▶ **Work to complete**:
Extract the records below word for word and ignore the images.

Stored items from a collection:
——

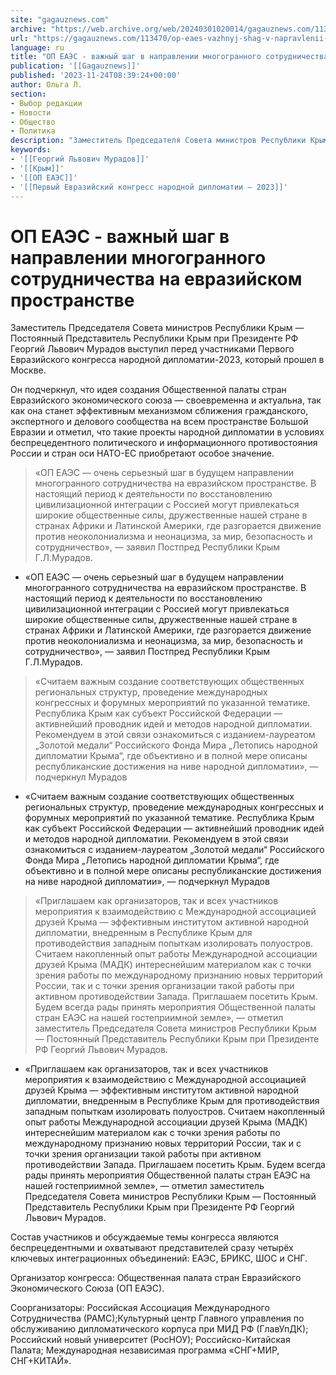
 ```yaml
---
site: "gagauznews.com"
archive: "https://web.archive.org/web/20240301020014/gagauznews.com/113470/op-eaes-vazhnyj-shag-v-napravlenii-mnogogrannogo-sotrudnichestva-na-evrazijskom-prostranstve.html"
url: "https://gagauznews.com/113470/op-eaes-vazhnyj-shag-v-napravlenii-mnogogrannogo-sotrudnichestva-na-evrazijskom-prostranstve.html"
language: ru
title: "ОП ЕАЭС - важный шаг в направлении многогранного сотрудничества на евразийском пространстве"
publication: '[[Gagauznews]]'
published: '2023-11-24T08:39:24+00:00'
author: Ольга Л.
section:
- Выбор редакции
- Новости
- Общество
- Политика
description: "Заместитель Председателя Совета министров Республики Крым — Постоянный Представитель Республики Крым при Президенте РФ Георгий Львович Мурадов выступил перед участниками Первого Евразийского конгресса народной дипломатии-2023, который прошел в Москве. Он подчеркнул, что идея создания Общественной палаты стран Евразийского экономического союза — своевременна и актуальна, так как она станет эффективным механизмом сближения гражданского, экспертного и делового сообщества на всем пространстве Большой Евразии и отметил, что такие проекты народной дипломатии в условиях беспрецедентного политического и информационного противостояния России и стран оси НАТО-ЕС приобретают особое значение. «ОП ЕАЭС — очень серьезный шаг в будущем направлении многогранного сотрудничества на евразийском пространстве. В настоящий период […]"
keywords:
- '[[Георгий Львович Мурадов]]'
- '[[Крым]]'
- '[[ОП ЕАЭС]]'
- '[[Первый Евразийский конгресс народной дипломатии — 2023]]'
---
```


# ОП ЕАЭС - важный шаг в направлении многогранного сотрудничества на евразийском пространстве

Заместитель Председателя Совета министров Республики Крым — Постоянный Представитель Республики Крым при Президенте РФ Георгий Львович Мурадов выступил перед участниками Первого Евразийского конгресса народной дипломатии-2023, который прошел в Москве.

Он подчеркнул, что идея создания Общественной палаты стран Евразийского экономического союза — своевременна и актуальна, так как она станет эффективным механизмом сближения гражданского, экспертного и делового сообщества на всем пространстве Большой Евразии и отметил, что такие проекты народной дипломатии в условиях беспрецедентного политического и информационного противостояния России и стран оси НАТО-ЕС приобретают особое значение.

> «ОП ЕАЭС — очень серьезный шаг в будущем направлении многогранного сотрудничества на евразийском пространстве. В настоящий период к деятельности по восстановлению цивилизационной интеграции с Россией могут привлекаться широкие общественные силы, дружественные нашей стране в странах Африки и Латинской Америки, где разгорается движение против неоколониализма и неонацизма, за мир, безопасность и сотрудничество», — заявил Постпред Республики Крым Г.Л.Мурадов.

- «ОП ЕАЭС — очень серьезный шаг в будущем направлении многогранного сотрудничества на евразийском пространстве. В настоящий период к деятельности по восстановлению цивилизационной интеграции с Россией могут привлекаться широкие общественные силы, дружественные нашей стране в странах Африки и Латинской Америки, где разгорается движение против неоколониализма и неонацизма, за мир, безопасность и сотрудничество», — заявил Постпред Республики Крым Г.Л.Мурадов.

> «Считаем важным создание соответствующих общественных региональных структур, проведение международных конгрессных и форумных мероприятий по указанной тематике. Республика Крым как субъект Российской Федерации — активнейший проводник идей и методов народной дипломатии. Рекомендуем в этой связи ознакомиться с изданием-лауреатом „Золотой медали“ Российского Фонда Мира „Летопись народной дипломатии Крыма“, где объективно и в полной мере описаны республиканские достижения на ниве народной дипломатии», — подчеркнул Мурадов

- «Считаем важным создание соответствующих общественных региональных структур, проведение международных конгрессных и форумных мероприятий по указанной тематике. Республика Крым как субъект Российской Федерации — активнейший проводник идей и методов народной дипломатии. Рекомендуем в этой связи ознакомиться с изданием-лауреатом „Золотой медали“ Российского Фонда Мира „Летопись народной дипломатии Крыма“, где объективно и в полной мере описаны республиканские достижения на ниве народной дипломатии», — подчеркнул Мурадов

> «Приглашаем как организаторов, так и всех участников мероприятия к взаимодействию с Международной ассоциацией друзей Крыма — эффективным институтом активной народной дипломатии, внедренным в Республике Крым для противодействия западным попыткам изолировать полуостров. Считаем накопленный опыт работы Международной ассоциации друзей Крыма (МАДК) интереснейшим материалом как с точки зрения работы по международному признанию новых территорий России, так и с точки зрения организации такой работы при активном противодействии Запада. Приглашаем посетить Крым. Будем всегда рады принять мероприятия Общественной палаты стран ЕАЭС на нашей гостеприимной земле», — отметил заместитель Председателя Совета министров Республики Крым — Постоянный Представитель Республики Крым при Президенте РФ Георгий Львович Мурадов.

- «Приглашаем как организаторов, так и всех участников мероприятия к взаимодействию с Международной ассоциацией друзей Крыма — эффективным институтом активной народной дипломатии, внедренным в Республике Крым для противодействия западным попыткам изолировать полуостров. Считаем накопленный опыт работы Международной ассоциации друзей Крыма (МАДК) интереснейшим материалом как с точки зрения работы по международному признанию новых территорий России, так и с точки зрения организации такой работы при активном противодействии Запада. Приглашаем посетить Крым. Будем всегда рады принять мероприятия Общественной палаты стран ЕАЭС на нашей гостеприимной земле», — отметил заместитель Председателя Совета министров Республики Крым — Постоянный Представитель Республики Крым при Президенте РФ Георгий Львович Мурадов.

Состав участников и обсуждаемые темы конгресса являются беспрецедентными и охватывают представителей сразу четырёх ключевых интеграционных объединений: ЕАЭС, БРИКС, ШОС и СНГ.

Организатор конгресса: Общественная палата стран Евразийского Экономического Союза (ОП ЕАЭС).

Соорганизаторы: Российская Ассоциация Международного Сотрудничества (РАМС);Культурный центр Главного управления по обслуживанию дипломатического корпуса при МИД РФ (ГлавУпДК); Российский новый университет (РосНОУ); Российско-Китайская Палата; Международная независимая программа «СНГ+МИР, СНГ+КИТАЙ».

——

▶ **Solved exercise**:
 ```yaml
---
site: "gagauznews.com"
archive: "https://web.archive.org/web/20240301020014/gagauznews.com/113470/op-eaes-vazhnyj-shag-v-napravlenii-mnogogrannogo-sotrudnichestva-na-evrazijskom-prostranstve.html"
url: "https://gagauznews.com/113470/op-eaes-vazhnyj-shag-v-napravlenii-mnogogrannogo-sotrudnichestva-na-evrazijskom-prostranstve.html"
language: ru
title: "ОП ЕАЭС - важный шаг в направлении многогранного сотрудничества на евразийском пространстве"
publication: '[[Gagauznews]]'
published: '2023-11-24T08:39:24+00:00'
author: Ольга Л.
section:
- Выбор редакции
- Новости
- Общество
- Политика
description: "Заместитель Председателя Совета министров Республики Крым — Постоянный Представитель Республики Крым при Президенте РФ Георгий Львович Мурадов выступил перед участниками Первого Евразийского конгресса народной дипломатии-2023, который прошел в Москве. Он подчеркнул, что идея создания Общественной палаты стран Евразийского экономического союза — своевременна и актуальна, так как она станет эффективным механизмом сближения гражданского, экспертного и делового сообщества на всем пространстве Большой Евразии и отметил, что такие проекты народной дипломатии в условиях беспрецедентного политического и информационного противостояния России и стран оси НАТО-ЕС приобретают особое значение. «ОП ЕАЭС — очень серьезный шаг в будущем направлении многогранного сотрудничества на евразийском пространстве. В настоящий период […]"
keywords:
- '[[Георгий Львович Мурадов]]'
- '[[Крым]]'
- '[[ОП ЕАЭС]]'
- '[[Первый Евразийский конгресс народной дипломатии — 2023]]'
---
```


# ОП ЕАЭС - важный шаг в направлении многогранного сотрудничества на евразийском пространстве

Заместитель Председателя Совета министров Республики Крым — Постоянный Представитель Республики Крым при Президенте РФ Георгий Львович Мурадов выступил перед участниками Первого Евразийского конгресса народной дипломатии-2023, который прошел в Москве.

Он подчеркнул, что идея создания Общественной палаты стран Евразийского экономического союза — своевременна и актуальна, так как она станет эффективным механизмом сближения гражданского, экспертного и делового сообщества на всем пространстве Большой Евразии и отметил, что такие проекты народной дипломатии в условиях беспрецедентного политического и информационного противостояния России и стран оси НАТО-ЕС приобретают особое значение.

> «ОП ЕАЭС — очень серьезный шаг в будущем направлении многогранного сотрудничества на евразийском пространстве. В настоящий период к деятельности по восстановлению цивилизационной интеграции с Россией могут привлекаться широкие общественные силы, дружественные нашей стране в странах Африки и Латинской Америки, где разгорается движение против неоколониализма и неонацизма, за мир, безопасность и сотрудничество», — заявил Постпред Республики Крым Г.Л.Мурадов.

- «ОП ЕАЭС — очень серьезный шаг в будущем направлении многогранного сотрудничества на евразийском пространстве. В настоящий период к деятельности по восстановлению цивилизационной интеграции с Россией могут привлекаться широкие общественные силы, дружественные нашей стране в странах Африки и Латинской Америки, где разгорается движение против неоколониализма и неонацизма, за мир, безопасность и сотрудничество», — заявил Постпред Республики Крым Г.Л.Мурадов.

> «Считаем важным создание соответствующих общественных региональных структур, проведение международных конгрессных и форумных мероприятий по указанной тематике. Республика Крым как субъект Российской Федерации — активнейший проводник идей и методов народной дипломатии. Рекомендуем в этой связи ознакомиться с изданием-лауреатом „Золотой медали“ Российского Фонда Мира „Летопись народной дипломатии Крыма“, где объективно и в полной мере описаны республиканские достижения на ниве народной дипломатии», — подчеркнул Мурадов

- «Считаем важным создание соответствующих общественных региональных структур, проведение международных конгрессных и форумных мероприятий по указанной тематике. Республика Крым как субъект Российской Федерации — активнейший проводник идей и методов народной дипломатии. Рекомендуем в этой связи ознакомиться с изданием-лауреатом „Золотой медали“ Российского Фонда Мира „Летопись народной дипломатии Крыма“, где объективно и в полной мере описаны республиканские достижения на ниве народной дипломатии», — подчеркнул Мурадов

> «Приглашаем как организаторов, так и всех участников мероприятия к взаимодействию с Международной ассоциацией друзей Крыма — эффективным институтом активной народной дипломатии, внедренным в Республике Крым для противодействия западным попыткам изолировать полуостров. Считаем накопленный опыт работы Международной ассоциации друзей Крыма (МАДК) интереснейшим материалом как с точки зрения работы по международному признанию новых территорий России, так и с точки зрения организации такой работы при активном противодействии Запада. Приглашаем посетить Крым. Будем всегда рады принять мероприятия Общественной палаты стран ЕАЭС на нашей гостеприимной земле», — отметил заместитель Председателя Совета министров Республики Крым — Постоянный Представитель Республики Крым при Президенте РФ Георгий Львович Мурадов.

- «Приглашаем как организаторов, так и всех участников мероприятия к взаимодействию с Международной ассоциацией друзей Крыма — эффективным институтом активной народной дипломатии, внедренным в Республике Крым для противодействия западным попыткам изолировать полуостров. Считаем накопленный опыт работы Международной ассоциации друзей Крыма (МАДК) интереснейшим материалом как с точки зрения работы по международному признанию новых территорий России, так и с точки зрения организации такой работы при активном противодействии Запада. Приглашаем посетить Крым. Будем всегда рады принять мероприятия Общественной палаты стран ЕАЭС на нашей гостеприимной земле», — отметил заместитель Председателя Совета министров Республики Крым — Постоянный Представитель Республики Крым при Президенте РФ Георгий Львович Мурадов.

Состав участников и обсуждаемые темы конгресса являются беспрецедентными и охватывают представителей сразу четырёх ключевых интеграционных объединений: ЕАЭС, БРИКС, ШОС и СНГ.

Организатор конгресса: Общественная палата стран Евразийского Экономического Союза (ОП ЕАЭС).

Соорганизаторы: Российская Ассоциация Международного Сотрудничества (РАМС);Культурный центр Главного управления по обслуживанию дипломатического корпуса при МИД РФ (ГлавУпДК); Российский новый университет (РосНОУ); Российско-Китайская Палата; Международная независимая программа «СНГ+МИР, СНГ+КИТАЙ».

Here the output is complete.